Publication ,  Journal Article
Sung, JAM; Pickeral, J; Liu, L; Stanfield-Oakley, SA; Lam, C-YK; Garrido, C; Pollara, J; LaBranche, C; Bonsignori, M; Moody, MA; Yang, Y ...
Published in: J Clin Invest
November 2, 2015

Enhancement of HIV-specific immunity is likely required to eliminate latent HIV infection. Here, we have developed an immunotherapeutic modality aimed to improve T cell-mediated clearance of HIV-1-infected cells. Specifically, we employed Dual-Affinity Re-Targeting (DART) proteins, which are bispecific, antibody-based molecules that can bind 2 distinct cell-surface molecules simultaneously. We designed DARTs with a monovalent HIV-1 envelope-binding (Env-binding) arm that was derived from broadly binding, antibody-dependent cellular cytotoxicity-mediating antibodies known to bind to HIV-infected target cells coupled to a monovalent CD3 binding arm designed to engage cytolytic effector T cells (referred to as HIVxCD3 DARTs). Thus, these DARTs redirected polyclonal T cells to specifically engage with and kill Env-expressing cells, including CD4+ T cells infected with different HIV-1 subtypes, thereby obviating the requirement for HIV-specific immunity.
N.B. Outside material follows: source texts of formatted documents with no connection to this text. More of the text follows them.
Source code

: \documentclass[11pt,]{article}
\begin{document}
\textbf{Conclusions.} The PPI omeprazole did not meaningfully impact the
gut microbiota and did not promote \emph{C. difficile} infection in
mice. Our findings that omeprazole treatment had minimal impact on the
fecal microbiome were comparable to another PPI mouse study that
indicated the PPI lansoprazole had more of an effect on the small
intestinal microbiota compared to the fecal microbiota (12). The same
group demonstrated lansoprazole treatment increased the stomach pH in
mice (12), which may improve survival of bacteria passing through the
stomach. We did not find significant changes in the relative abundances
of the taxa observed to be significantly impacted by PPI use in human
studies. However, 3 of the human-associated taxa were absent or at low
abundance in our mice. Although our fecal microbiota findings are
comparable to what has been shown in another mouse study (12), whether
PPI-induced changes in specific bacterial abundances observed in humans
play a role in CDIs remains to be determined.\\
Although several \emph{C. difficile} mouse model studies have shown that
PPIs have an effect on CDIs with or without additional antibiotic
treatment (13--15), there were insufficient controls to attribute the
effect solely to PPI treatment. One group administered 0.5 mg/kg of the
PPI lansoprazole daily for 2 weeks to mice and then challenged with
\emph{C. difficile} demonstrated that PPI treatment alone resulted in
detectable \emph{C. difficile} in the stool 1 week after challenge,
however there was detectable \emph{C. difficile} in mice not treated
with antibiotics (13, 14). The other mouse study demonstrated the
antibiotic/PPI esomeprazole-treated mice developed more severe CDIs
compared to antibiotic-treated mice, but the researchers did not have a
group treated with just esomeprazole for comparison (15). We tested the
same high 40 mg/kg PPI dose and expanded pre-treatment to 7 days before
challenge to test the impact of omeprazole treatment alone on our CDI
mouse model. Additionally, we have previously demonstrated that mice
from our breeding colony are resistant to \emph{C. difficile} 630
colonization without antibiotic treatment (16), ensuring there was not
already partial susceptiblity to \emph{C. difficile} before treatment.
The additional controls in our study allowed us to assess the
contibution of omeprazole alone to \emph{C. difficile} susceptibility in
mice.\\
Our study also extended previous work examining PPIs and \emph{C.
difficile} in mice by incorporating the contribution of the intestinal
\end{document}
Using lymphocytes from patients on suppressive antiretroviral therapy (ART), we demonstrated that DARTs mediate CD8+ T cell clearance of CD4+ T cells that are superinfected with the HIV-1 strain JR-CSF or infected with autologous reservoir viruses isolated from HIV-infected-patient resting CD4+ T cells. Moreover, DARTs mediated CD8+ T cell clearance of HIV from resting CD4+ T cell cultures following induction of latent virus expression. Combined with HIV latency reversing agents, HIVxCD3 DARTs have the potential to be effective immunotherapeutic agents to clear latent HIV-1 reservoirs in HIV-infected individuals.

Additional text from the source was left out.